*** Available data ***

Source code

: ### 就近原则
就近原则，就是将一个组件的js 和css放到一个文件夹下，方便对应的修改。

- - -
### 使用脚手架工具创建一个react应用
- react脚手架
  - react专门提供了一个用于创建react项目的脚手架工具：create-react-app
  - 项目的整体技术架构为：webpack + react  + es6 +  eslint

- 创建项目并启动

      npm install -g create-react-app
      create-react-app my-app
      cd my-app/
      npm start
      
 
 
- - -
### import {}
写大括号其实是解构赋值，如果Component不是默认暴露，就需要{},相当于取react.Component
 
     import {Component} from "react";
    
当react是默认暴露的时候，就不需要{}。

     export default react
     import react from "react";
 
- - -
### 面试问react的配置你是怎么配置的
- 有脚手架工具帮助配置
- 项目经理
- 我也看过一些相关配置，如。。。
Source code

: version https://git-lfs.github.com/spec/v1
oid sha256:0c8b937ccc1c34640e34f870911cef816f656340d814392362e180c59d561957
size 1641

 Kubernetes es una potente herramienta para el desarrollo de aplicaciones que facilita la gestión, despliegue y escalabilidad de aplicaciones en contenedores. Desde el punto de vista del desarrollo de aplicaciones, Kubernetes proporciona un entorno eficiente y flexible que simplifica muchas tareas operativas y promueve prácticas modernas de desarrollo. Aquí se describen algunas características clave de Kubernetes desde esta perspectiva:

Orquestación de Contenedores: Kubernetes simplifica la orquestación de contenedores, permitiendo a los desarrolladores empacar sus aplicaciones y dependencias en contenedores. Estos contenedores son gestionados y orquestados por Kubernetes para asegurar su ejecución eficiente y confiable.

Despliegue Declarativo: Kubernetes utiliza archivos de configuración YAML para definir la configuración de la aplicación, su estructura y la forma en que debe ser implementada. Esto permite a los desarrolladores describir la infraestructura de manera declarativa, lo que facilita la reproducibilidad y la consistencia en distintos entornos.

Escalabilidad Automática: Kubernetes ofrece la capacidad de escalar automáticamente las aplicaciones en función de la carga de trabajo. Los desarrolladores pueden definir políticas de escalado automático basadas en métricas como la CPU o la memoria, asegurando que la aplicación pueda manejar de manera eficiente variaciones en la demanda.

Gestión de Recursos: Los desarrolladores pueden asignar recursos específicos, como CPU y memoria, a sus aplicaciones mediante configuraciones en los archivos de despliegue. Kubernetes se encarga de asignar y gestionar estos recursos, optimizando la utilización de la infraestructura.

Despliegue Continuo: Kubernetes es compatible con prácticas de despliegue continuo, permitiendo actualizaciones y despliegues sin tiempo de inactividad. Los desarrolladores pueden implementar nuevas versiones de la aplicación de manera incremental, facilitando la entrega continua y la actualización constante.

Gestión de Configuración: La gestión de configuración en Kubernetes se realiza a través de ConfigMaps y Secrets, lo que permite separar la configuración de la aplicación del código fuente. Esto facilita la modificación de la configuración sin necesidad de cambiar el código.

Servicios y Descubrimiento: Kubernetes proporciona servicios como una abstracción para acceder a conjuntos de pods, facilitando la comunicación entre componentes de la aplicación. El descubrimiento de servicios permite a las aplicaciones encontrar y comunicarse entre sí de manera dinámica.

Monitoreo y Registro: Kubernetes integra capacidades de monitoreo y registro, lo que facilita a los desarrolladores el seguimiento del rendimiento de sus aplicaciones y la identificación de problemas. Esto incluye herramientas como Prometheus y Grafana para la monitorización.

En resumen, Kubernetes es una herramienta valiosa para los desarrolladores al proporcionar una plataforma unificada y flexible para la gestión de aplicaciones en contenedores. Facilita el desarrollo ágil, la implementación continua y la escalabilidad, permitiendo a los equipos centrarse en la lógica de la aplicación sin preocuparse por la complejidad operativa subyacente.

*** End of Available data ***

◆ What the task requires:
Write all the data out again, exactly.

◆ Answer to the problem:
Source code

: ### 就近原则
就近原则，就是将一个组件的js 和css放到一个文件夹下，方便对应的修改。

- - -
### 使用脚手架工具创建一个react应用
- react脚手架
  - react专门提供了一个用于创建react项目的脚手架工具：create-react-app
  - 项目的整体技术架构为：webpack + react  + es6 +  eslint

- 创建项目并启动

      npm install -g create-react-app
      create-react-app my-app
      cd my-app/
      npm start
      
 
 
- - -
### import {}
写大括号其实是解构赋值，如果Component不是默认暴露，就需要{},相当于取react.Component
 
     import {Component} from "react";
    
当react是默认暴露的时候，就不需要{}。

     export default react
     import react from "react";
 
- - -
### 面试问react的配置你是怎么配置的
- 有脚手架工具帮助配置
- 项目经理
- 我也看过一些相关配置，如。。。
Source code

: version https://git-lfs.github.com/spec/v1
oid sha256:0c8b937ccc1c34640e34f870911cef816f656340d814392362e180c59d561957
size 1641

 Kubernetes es una potente herramienta para el desarrollo de aplicaciones que facilita la gestión, despliegue y escalabilidad de aplicaciones en contenedores. Desde el punto de vista del desarrollo de aplicaciones, Kubernetes proporciona un entorno eficiente y flexible que simplifica muchas tareas operativas y promueve prácticas modernas de desarrollo. Aquí se describen algunas características clave de Kubernetes desde esta perspectiva:

Orquestación de Contenedores: Kubernetes simplifica la orquestación de contenedores, permitiendo a los desarrolladores empacar sus aplicaciones y dependencias en contenedores. Estos contenedores son gestionados y orquestados por Kubernetes para asegurar su ejecución eficiente y confiable.

Despliegue Declarativo: Kubernetes utiliza archivos de configuración YAML para definir la configuración de la aplicación, su estructura y la forma en que debe ser implementada. Esto permite a los desarrolladores describir la infraestructura de manera declarativa, lo que facilita la reproducibilidad y la consistencia en distintos entornos.

Escalabilidad Automática: Kubernetes ofrece la capacidad de escalar automáticamente las aplicaciones en función de la carga de trabajo. Los desarrolladores pueden definir políticas de escalado automático basadas en métricas como la CPU o la memoria, asegurando que la aplicación pueda manejar de manera eficiente variaciones en la demanda.

Gestión de Recursos: Los desarrolladores pueden asignar recursos específicos, como CPU y memoria, a sus aplicaciones mediante configuraciones en los archivos de despliegue. Kubernetes se encarga de asignar y gestionar estos recursos, optimizando la utilización de la infraestructura.

Despliegue Continuo: Kubernetes es compatible con prácticas de despliegue continuo, permitiendo actualizaciones y despliegues sin tiempo de inactividad. Los desarrolladores pueden implementar nuevas versiones de la aplicación de manera incremental, facilitando la entrega continua y la actualización constante.

Gestión de Configuración: La gestión de configuración en Kubernetes se realiza a través de ConfigMaps y Secrets, lo que permite separar la configuración de la aplicación del código fuente. Esto facilita la modificación de la configuración sin necesidad de cambiar el código.

Servicios y Descubrimiento: Kubernetes proporciona servicios como una abstracción para acceder a conjuntos de pods, facilitando la comunicación entre componentes de la aplicación. El descubrimiento de servicios permite a las aplicaciones encontrar y comunicarse entre sí de manera dinámica.

Monitoreo y Registro: Kubernetes integra capacidades de monitoreo y registro, lo que facilita a los desarrolladores el seguimiento del rendimiento de sus aplicaciones y la identificación de problemas. Esto incluye herramientas como Prometheus y Grafana para la monitorización.

En resumen, Kubernetes es una herramienta valiosa para los desarrolladores al proporcionar una plataforma unificada y flexible para la gestión de aplicaciones en contenedores. Facilita el desarrollo ágil, la implementación continua y la escalabilidad, permitiendo a los equipos centrarse en la lógica de la aplicación sin preocuparse por la complejidad operativa subyacente.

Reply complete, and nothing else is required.